Professor Andrei Korobkov (Middle Tennessee State University), a “Tractus Aevorum” editorial board member, received a GR:EEN grant to carry out the research project “Governing Regional Migration Systems: A Comparative Perspective” at the United Nations University Institute on Comparative Regional Integration Studies (Bruges) in June-July 2014.
The research project is to analyze and compare the mechanisms governing migration processes within three largest immigration systems of the world: European (centered on the EU), Eurasian (centered on Russia), and North American (centered on the US). The author (who currently serves as Co-chair of the US-Russia Social Expertise Exchange’s Working Group on Migration) has been working on this comparative project for a number of years and published more than a dozen project-related works in the US, Europe, and Russia.
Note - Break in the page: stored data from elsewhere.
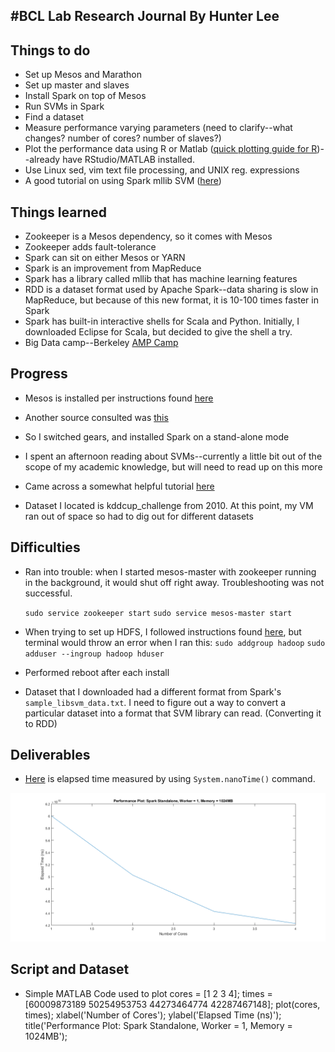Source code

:#BCL Lab Research Journal By Hunter Lee
----------------------------


## Things to do ##

 - Set up Mesos and Marathon
 - Set up master and slaves
 - Install Spark on top of Mesos
 - Run SVMs in Spark
 - Find a dataset
 - Measure performance varying parameters (need to clarify--what changes? number of cores? number of slaves?)
 - Plot the performance data using R or Matlab ([quick plotting guide for R](http://www.statmethods.net/graphs/scatterplot.html))--already have RStudio/MATLAB installed.
 - Use Linux sed, vim text file processing, and UNIX reg. expressions
 - A good tutorial on using Spark mllib SVM ([here](https://github.com/mcapuccini/spark-tutorial))

## Things learned ##

 - Zookeeper is a Mesos dependency, so it comes with Mesos
 - Zookeeper adds fault-tolerance
 - Spark can sit on either Mesos or YARN
 - Spark is an improvement from MapReduce
 - Spark has a library called mllib that has machine learning features
 - RDD is a dataset format used by Apache Spark--data sharing is slow in MapReduce, but because of this new format, it is 10-100 times faster in Spark
 - Spark has built-in interactive shells for Scala and Python. Initially, I downloaded Eclipse for Scala, but decided to give the shell a try.
 - Big Data camp--Berkeley [AMP Camp](http://ampcamp.berkeley.edu/6/)

## Progress ##

 - Mesos is installed per instructions found [here](https://open.mesosphere.com/getting-started/install/)
 
 - Another source consulted was [this](https://www.digitalocean.com/community/tutorials/how-to-configure-a-production-ready-mesosphere-cluster-on-ubuntu-14-04)

    
    
 - So I switched gears, and installed Spark on a stand-alone mode
 - I spent an afternoon reading about SVMs--currently a little bit out of the scope of my academic knowledge, but will need to read up on this more
 - Came across a somewhat helpful tutorial [here](http://web.cs.ucla.edu/~mtgarip/linear.html)
 - Dataset I located is kddcup_challenge from 2010. At this point, my VM ran out of space so had to dig out for different datasets

## Difficulties ##

 - Ran into trouble: when I started mesos-master with zookeeper running in the background, it would shut off right away. Troubleshooting was not successful.
 
    `sudo service zookeeper start`
   `sudo service mesos-master start`
 - When trying to set up HDFS, I followed instructions found [here](http://www.michael-noll.com/tutorials/running-hadoop-on-ubuntu-linux-single-node-cluster/), but terminal would throw an error when I ran this: 
`sudo addgroup hadoop`
`sudo adduser --ingroup hadoop hduser`
 - Performed reboot after each install
 - Dataset that I downloaded had a different format from Spark's `sample_libsvm_data.txt`. I need to figure out a way to convert a particular dataset into a format that SVM library can read. (Converting it to RDD)


## Deliverables ##

- [Here](https://docs.google.com/spreadsheets/d/1-mFhtp_NncUUs5-h-z6MeQCSnZJQvV9UDCOnsH6N1ZY/edit?usp=sharing) is elapsed time measured by using  `System.nanoTime()` command.

![Elapsed Time (ns) vs Number of Cores](https://github.com/narendly/narendly.github.io/blob/master/Plot.png?raw=true)


## Script and Dataset ##

- Simple MATLAB Code used to plot
    cores = [1 2 3 4]; 
    times = [60009873189 50254953753 44273464774 42287467148]; 
    plot(cores, times); 
    xlabel('Number of Cores'); 
    ylabel('Elapsed Time (ns)'); 
    title('Performance Plot: Spark Standalone, Worker = 1, Memory = 1024MB');


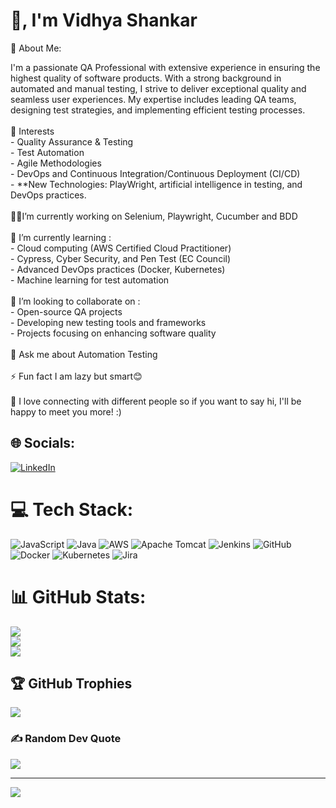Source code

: 
# 👋, I'm Vidhya Shankar

💫 About Me:

I'm a passionate QA Professional with extensive experience in ensuring the highest quality of software products. With a strong background in automated and manual testing, I strive to deliver exceptional quality and seamless user experiences. My expertise includes leading QA teams, designing test strategies, and implementing efficient testing processes.<br> <br>👀 Interests<br>- Quality Assurance & Testing<br>- Test Automation<br>- Agile Methodologies<br>- DevOps and Continuous Integration/Continuous Deployment (CI/CD)<br>- **New Technologies: PlayWright, artificial intelligence in testing, and DevOps practices.<br><br>👨‍💻I’m currently working on Selenium, Playwright, Cucumber and BDD <br><br>🌱 I’m currently learning :<br>- Cloud computing (AWS Certified Cloud Practitioner)<br>- Cypress, Cyber Security, and Pen Test (EC Council)<br>- Advanced DevOps practices (Docker, Kubernetes)<br>- Machine learning for test automation<br><br> 💞️ I’m looking to collaborate on : <br>- Open-source QA projects<br>- Developing new testing tools and frameworks<br>- Projects focusing on enhancing software quality<br><br>💬 Ask me about Automation Testing<br><br>⚡ Fun fact I am lazy but smart😊 <br><br> 💞️ I love connecting with different people so if you want to say hi, I'll be happy to meet you more! :)


## 🌐 Socials:
[![LinkedIn](https://img.shields.io/badge/LinkedIn-%230077B5.svg?logo=linkedin&logoColor=white)](https://linkedin.com/in/https://www.linkedin.com/in/vidhyashankarn/) 

# 💻 Tech Stack:
![JavaScript](https://img.shields.io/badge/javascript-%23323330.svg?style=for-the-badge&logo=javascript&logoColor=%23F7DF1E) ![Java](https://img.shields.io/badge/java-%23ED8B00.svg?style=for-the-badge&logo=openjdk&logoColor=white) ![AWS](https://img.shields.io/badge/AWS-%23FF9900.svg?style=for-the-badge&logo=amazon-aws&logoColor=white) ![Apache Tomcat](https://img.shields.io/badge/apache%20tomcat-%23F8DC75.svg?style=for-the-badge&logo=apache-tomcat&logoColor=black) ![Jenkins](https://img.shields.io/badge/jenkins-%232C5263.svg?style=for-the-badge&logo=jenkins&logoColor=white) ![GitHub](https://img.shields.io/badge/github-%23121011.svg?style=for-the-badge&logo=github&logoColor=white) ![Docker](https://img.shields.io/badge/docker-%230db7ed.svg?style=for-the-badge&logo=docker&logoColor=white) ![Kubernetes](https://img.shields.io/badge/kubernetes-%23326ce5.svg?style=for-the-badge&logo=kubernetes&logoColor=white) ![Jira](https://img.shields.io/badge/jira-%230A0FFF.svg?style=for-the-badge&logo=jira&logoColor=white)
# 📊 GitHub Stats:
![](https://github-readme-stats.vercel.app/api?username=im-vidhyashankar&theme=radical&hide_border=false&include_all_commits=false&count_private=true)<br/>
![](https://github-readme-streak-stats.herokuapp.com/?user=im-vidhyashankar&theme=radical&hide_border=false)<br/>
![](https://github-readme-stats.vercel.app/api/top-langs/?username=im-vidhyashankar&theme=radical&hide_border=false&include_all_commits=false&count_private=true&layout=compact)

## 🏆 GitHub Trophies
![](https://github-profile-trophy.vercel.app/?username=im-vidhyashankar&theme=radical&no-frame=false&no-bg=true&margin-w=4)

### ✍️ Random Dev Quote
![](https://quotes-github-readme.vercel.app/api?type=horizontal&theme=radical)

---
[![](https://visitcount.itsvg.in/api?id=im-vidhyashankar&icon=0&color=0)](https://visitcount.itsvg.in)





<!-- Proudly created with GPRM ( https://gprm.itsvg.in ) -->
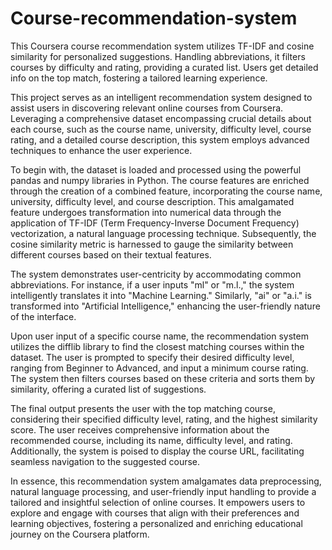 # Course-recommendation-system
This Coursera course recommendation system utilizes TF-IDF and cosine similarity for personalized suggestions. Handling abbreviations, it filters courses by difficulty and rating, providing a curated list. Users get detailed info on the top match, fostering a tailored learning experience.


This project serves as an intelligent recommendation system designed to assist users in discovering relevant online courses from Coursera. Leveraging a comprehensive dataset encompassing crucial details about each course, such as the course name, university, difficulty level, course rating, and a detailed course description, this system employs advanced techniques to enhance the user experience.

To begin with, the dataset is loaded and processed using the powerful pandas and numpy libraries in Python. The course features are enriched through the creation of a combined feature, incorporating the course name, university, difficulty level, and course description. This amalgamated feature undergoes transformation into numerical data through the application of TF-IDF (Term Frequency-Inverse Document Frequency) vectorization, a natural language processing technique. Subsequently, the cosine similarity metric is harnessed to gauge the similarity between different courses based on their textual features.

The system demonstrates user-centricity by accommodating common abbreviations. For instance, if a user inputs "ml" or "m.l.," the system intelligently translates it into "Machine Learning." Similarly, "ai" or "a.i." is transformed into "Artificial Intelligence," enhancing the user-friendly nature of the interface.

Upon user input of a specific course name, the recommendation system utilizes the difflib library to find the closest matching courses within the dataset. The user is prompted to specify their desired difficulty level, ranging from Beginner to Advanced, and input a minimum course rating. The system then filters courses based on these criteria and sorts them by similarity, offering a curated list of suggestions.

The final output presents the user with the top matching course, considering their specified difficulty level, rating, and the highest similarity score. The user receives comprehensive information about the recommended course, including its name, difficulty level, and rating. Additionally, the system is poised to display the course URL, facilitating seamless navigation to the suggested course.

In essence, this recommendation system amalgamates data preprocessing, natural language processing, and user-friendly input handling to provide a tailored and insightful selection of online courses. It empowers users to explore and engage with courses that align with their preferences and learning objectives, fostering a personalized and enriching educational journey on the Coursera platform.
The author’s goal is to consider the evolution of governmental policies of the main receiving countries and the dynamics of cooperation in migration sphere at the regional level within three systems as well as to formulate policy proposals leading to the improvements in the dynamics, structural characteristics, and territorial orientation of migration flows within these systems thus providing for the improvement of the regional socio-economic and political situations. Of special interest to the author are the issues of migrant integration into the receiving societies and the interaction of various levels of government (from the local to the region wide integrative cooperation) with the elements of civil society in this process.